When the news of the Air India crash broke, the headlines screamed numbers: fatalities, survivors, compensation packages. But for the British families waiting at airports in London and Glasgow, the story was never about numbers. It was about the silence. The vague reassurances from airline representatives. The empty promises of a return flight that never materialised.
I spoke to Margaret Collins, a retired headteacher from Surrey, who had been waiting at Heathrow for 48 hours. Her son, a journalist based in Delhi, was supposed to be on the flight. He is now among the missing. ‘They told us to stay close to the hotel,’ she said, her voice frayed. ‘But nobody came. Not real updates. Just the same recorded message.’
This is a story about the erosion of trust between the travelling public and an airline that has long prided itself on its safety record. It is also a story about class. Because the families demanding compensation are not the ones with private jets and crisis management teams. They are the middle-class Britons who saved for months for a trip, or the dual nationals who rely on that one direct link to a distant home.
The compensation debate has been framed in legal terms: what does the Montreal Convention say? But the real emotional compensation is intangible. It is the knowledge that when disaster struck, the airline treated its passengers not as individuals, but as line items. Several British families have now instructed lawyers, but their real demand is simpler and more profound: to be seen.
This is the cultural shift we are witnessing. The era of docile passengers who accept airline dictate is over.
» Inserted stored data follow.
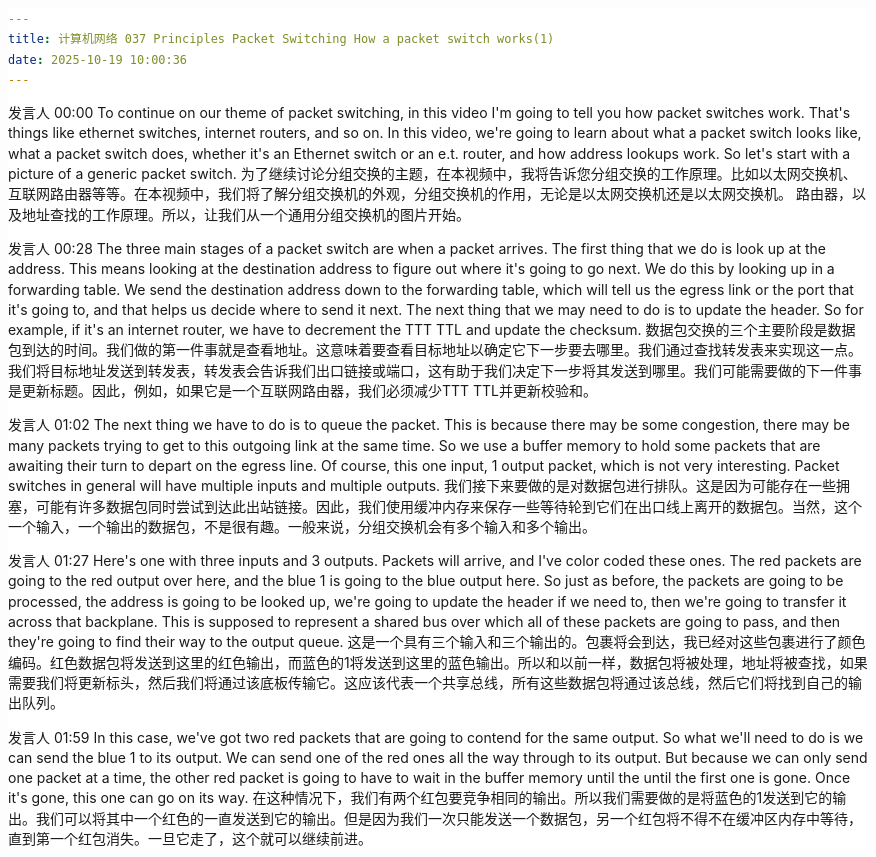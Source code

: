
 ```yaml
---
title: 计算机网络 037 Principles Packet Switching How a packet switch works(1)
date: 2025-10-19 10:00:36
---
```


发言人   00:00
To continue on our theme of packet switching, in this video I'm going to tell you how packet switches work. That's things like ethernet switches, internet routers, and so on. In this video, we're going to learn about what a packet switch looks like, what a packet switch does, whether it's an Ethernet switch or an e.t. router, and how address lookups work. So let's start with a picture of a generic packet switch. 
为了继续讨论分组交换的主题，在本视频中，我将告诉您分组交换的工作原理。比如以太网交换机、互联网路由器等等。在本视频中，我们将了解分组交换机的外观，分组交换机的作用，无论是以太网交换机还是以太网交换机。 路由器，以及地址查找的工作原理。所以，让我们从一个通用分组交换机的图片开始。



发言人   00:28
The three main stages of a packet switch are when a packet arrives. The first thing that we do is look up at the address. This means looking at the destination address to figure out where it's going to go next. We do this by looking up in a forwarding table. We send the destination address down to the forwarding table, which will tell us the egress link or the port that it's going to, and that helps us decide where to send it next. The next thing that we may need to do is to update the header. So for example, if it's an internet router, we have to decrement the TTT TTL and update the checksum. 
数据包交换的三个主要阶段是数据包到达的时间。我们做的第一件事就是查看地址。这意味着要查看目标地址以确定它下一步要去哪里。我们通过查找转发表来实现这一点。我们将目标地址发送到转发表，转发表会告诉我们出口链接或端口，这有助于我们决定下一步将其发送到哪里。我们可能需要做的下一件事是更新标题。因此，例如，如果它是一个互联网路由器，我们必须减少TTT TTL并更新校验和。



发言人   01:02
The next thing we have to do is to queue the packet. This is because there may be some congestion, there may be many packets trying to get to this outgoing link at the same time. So we use a buffer memory to hold some packets that are awaiting their turn to depart on the egress line. Of course, this one input, 1 output packet, which is not very interesting. Packet switches in general will have multiple inputs and multiple outputs. 
我们接下来要做的是对数据包进行排队。这是因为可能存在一些拥塞，可能有许多数据包同时尝试到达此出站链接。因此，我们使用缓冲内存来保存一些等待轮到它们在出口线上离开的数据包。当然，这个一个输入，一个输出的数据包，不是很有趣。一般来说，分组交换机会有多个输入和多个输出。


发言人   01:27
Here's one with three inputs and 3 outputs. Packets will arrive, and I've color coded these ones. The red packets are going to the red output over here, and the blue 1 is going to the blue output here. So just as before, the packets are going to be processed, the address is going to be looked up, we're going to update the header if we need to, then we're going to transfer it across that backplane. This is supposed to represent a shared bus over which all of these packets are going to pass, and then they're going to find their way to the output queue. 
这是一个具有三个输入和三个输出的。包裹将会到达，我已经对这些包裹进行了颜色编码。红色数据包将发送到这里的红色输出，而蓝色的1将发送到这里的蓝色输出。所以和以前一样，数据包将被处理，地址将被查找，如果需要我们将更新标头，然后我们将通过该底板传输它。这应该代表一个共享总线，所有这些数据包将通过该总线，然后它们将找到自己的输出队列。

发言人   01:59
In this case, we've got two red packets that are going to contend for the same output. So what we'll need to do is we can send the blue 1 to its output. We can send one of the red ones all the way through to its output. But because we can only send one packet at a time, the other red packet is going to have to wait in the buffer memory until the until the first one is gone. Once it's gone, this one can go on its way. 
在这种情况下，我们有两个红包要竞争相同的输出。所以我们需要做的是将蓝色的1发送到它的输出。我们可以将其中一个红色的一直发送到它的输出。但是因为我们一次只能发送一个数据包，另一个红包将不得不在缓冲区内存中等待，直到第一个红包消失。一旦它走了，这个就可以继续前进。

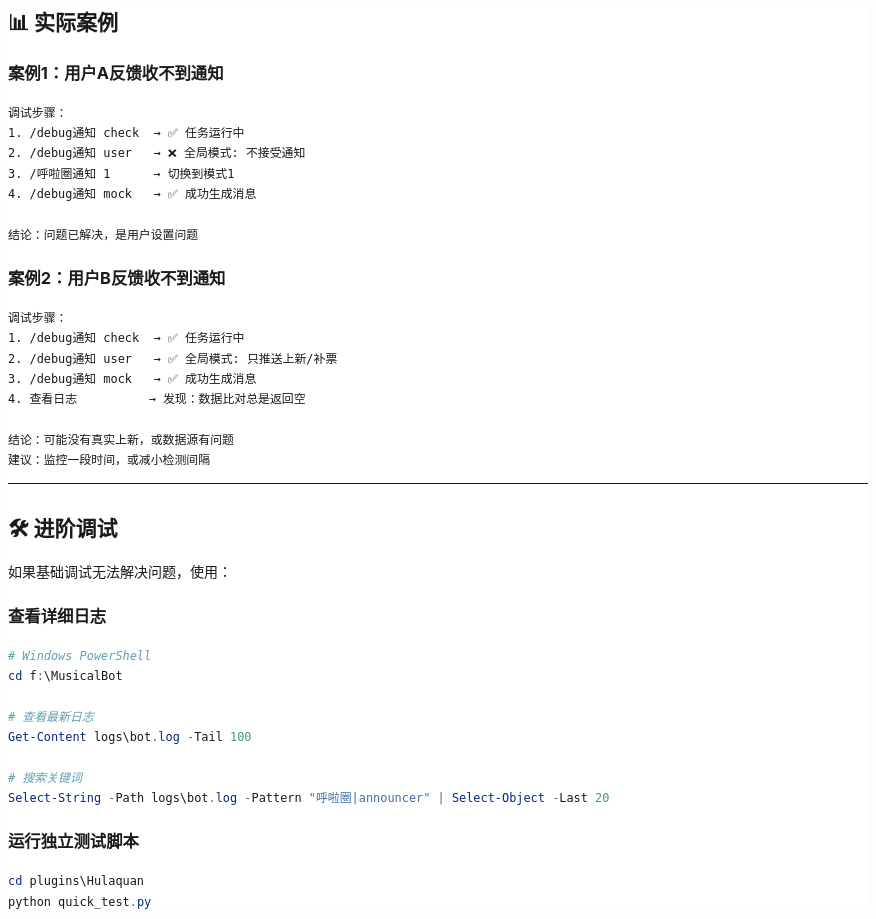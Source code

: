 
## 📊 实际案例

### 案例1：用户A反馈收不到通知

```
调试步骤：
1. /debug通知 check  → ✅ 任务运行中
2. /debug通知 user   → ❌ 全局模式: 不接受通知
3. /呼啦圈通知 1      → 切换到模式1
4. /debug通知 mock   → ✅ 成功生成消息

结论：问题已解决，是用户设置问题
```

### 案例2：用户B反馈收不到通知

```
调试步骤：
1. /debug通知 check  → ✅ 任务运行中
2. /debug通知 user   → ✅ 全局模式: 只推送上新/补票
3. /debug通知 mock   → ✅ 成功生成消息
4. 查看日志          → 发现：数据比对总是返回空

结论：可能没有真实上新，或数据源有问题
建议：监控一段时间，或减小检测间隔
```

---

## 🛠️ 进阶调试

如果基础调试无法解决问题，使用：

### 查看详细日志
```powershell
# Windows PowerShell
cd f:\MusicalBot

# 查看最新日志
Get-Content logs\bot.log -Tail 100

# 搜索关键词
Select-String -Path logs\bot.log -Pattern "呼啦圈|announcer" | Select-Object -Last 20
```

### 运行独立测试脚本
```powershell
cd plugins\Hulaquan
python quick_test.py
```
Social media has given these families a megaphone. They are not just waiting for a cheque; they are waiting for an apology that feels genuine. They are waiting for Air India to acknowledge that the human cost of a crash is not measured in insurance payouts, but in the loneliness of a hotel lobby at 3am, waiting for news that never comes.
For now, the families wait. Some have chartered their own flights. Others have set up WhatsApp groups to share information the airline won't provide. It is a grassroots response to corporate neglect. And it speaks to a deeper truth about how we travel in the 21st century: we are all at the mercy of systems that are supposed to protect us, but often fail. This is the human cost of a crash, and it demands a compensation that no bank transfer can provide.